TASK — What is the number of lines below that contain the word "最初正常"? Respond with that number alone.

Collection entries —

---------------

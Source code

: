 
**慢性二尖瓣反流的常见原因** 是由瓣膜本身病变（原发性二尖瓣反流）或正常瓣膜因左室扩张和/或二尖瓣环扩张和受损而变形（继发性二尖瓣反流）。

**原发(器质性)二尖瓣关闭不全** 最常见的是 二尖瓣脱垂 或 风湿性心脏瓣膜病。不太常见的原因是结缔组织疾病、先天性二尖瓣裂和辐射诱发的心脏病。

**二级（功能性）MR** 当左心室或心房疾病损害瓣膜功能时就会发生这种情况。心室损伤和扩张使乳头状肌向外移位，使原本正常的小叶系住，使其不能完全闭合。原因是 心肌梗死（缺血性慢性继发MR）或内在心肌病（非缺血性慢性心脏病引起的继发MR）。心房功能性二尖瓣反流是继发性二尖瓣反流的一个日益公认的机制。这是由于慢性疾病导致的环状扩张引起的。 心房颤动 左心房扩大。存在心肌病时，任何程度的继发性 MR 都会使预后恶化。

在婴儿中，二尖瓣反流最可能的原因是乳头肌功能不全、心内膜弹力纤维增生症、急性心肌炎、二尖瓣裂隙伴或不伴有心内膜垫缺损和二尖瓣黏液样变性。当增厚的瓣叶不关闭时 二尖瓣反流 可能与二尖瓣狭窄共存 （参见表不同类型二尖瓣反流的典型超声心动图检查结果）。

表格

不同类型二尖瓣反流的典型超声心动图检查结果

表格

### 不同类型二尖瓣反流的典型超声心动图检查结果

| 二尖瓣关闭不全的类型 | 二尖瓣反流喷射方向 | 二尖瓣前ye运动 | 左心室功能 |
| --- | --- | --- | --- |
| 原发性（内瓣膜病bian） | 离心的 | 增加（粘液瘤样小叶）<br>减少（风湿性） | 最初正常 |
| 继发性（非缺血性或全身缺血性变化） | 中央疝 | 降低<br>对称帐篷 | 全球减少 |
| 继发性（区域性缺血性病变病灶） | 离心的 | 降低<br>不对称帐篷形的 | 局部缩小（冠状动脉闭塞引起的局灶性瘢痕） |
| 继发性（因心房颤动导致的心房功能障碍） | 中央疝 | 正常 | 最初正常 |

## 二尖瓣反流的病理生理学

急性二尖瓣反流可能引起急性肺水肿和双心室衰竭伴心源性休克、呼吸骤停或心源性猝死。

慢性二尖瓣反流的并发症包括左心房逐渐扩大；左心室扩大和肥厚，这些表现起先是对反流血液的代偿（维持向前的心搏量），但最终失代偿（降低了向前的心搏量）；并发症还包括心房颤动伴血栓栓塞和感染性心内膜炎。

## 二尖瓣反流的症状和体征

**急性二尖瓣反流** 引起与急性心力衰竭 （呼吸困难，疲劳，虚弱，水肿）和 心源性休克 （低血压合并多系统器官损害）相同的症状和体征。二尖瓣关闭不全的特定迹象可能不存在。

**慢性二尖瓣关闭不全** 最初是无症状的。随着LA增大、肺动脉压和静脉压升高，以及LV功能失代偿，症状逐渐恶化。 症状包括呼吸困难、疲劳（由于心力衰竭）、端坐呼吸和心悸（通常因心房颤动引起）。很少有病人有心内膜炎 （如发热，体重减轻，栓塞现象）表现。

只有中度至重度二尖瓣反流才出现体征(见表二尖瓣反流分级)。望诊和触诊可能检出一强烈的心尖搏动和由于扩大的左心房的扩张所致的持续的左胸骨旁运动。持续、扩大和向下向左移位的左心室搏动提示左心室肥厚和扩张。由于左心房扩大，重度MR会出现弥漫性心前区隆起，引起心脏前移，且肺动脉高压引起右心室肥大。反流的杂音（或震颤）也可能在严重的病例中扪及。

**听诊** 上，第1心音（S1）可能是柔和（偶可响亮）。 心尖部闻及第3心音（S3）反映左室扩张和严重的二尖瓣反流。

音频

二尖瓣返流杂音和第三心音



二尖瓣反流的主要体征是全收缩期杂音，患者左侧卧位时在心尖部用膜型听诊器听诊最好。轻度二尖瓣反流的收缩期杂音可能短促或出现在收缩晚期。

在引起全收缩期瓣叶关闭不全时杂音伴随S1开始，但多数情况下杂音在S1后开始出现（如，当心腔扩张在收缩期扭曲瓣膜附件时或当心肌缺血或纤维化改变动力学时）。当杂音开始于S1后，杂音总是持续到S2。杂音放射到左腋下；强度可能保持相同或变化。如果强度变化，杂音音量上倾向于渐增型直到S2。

---------------

ANSWER SPACE — 2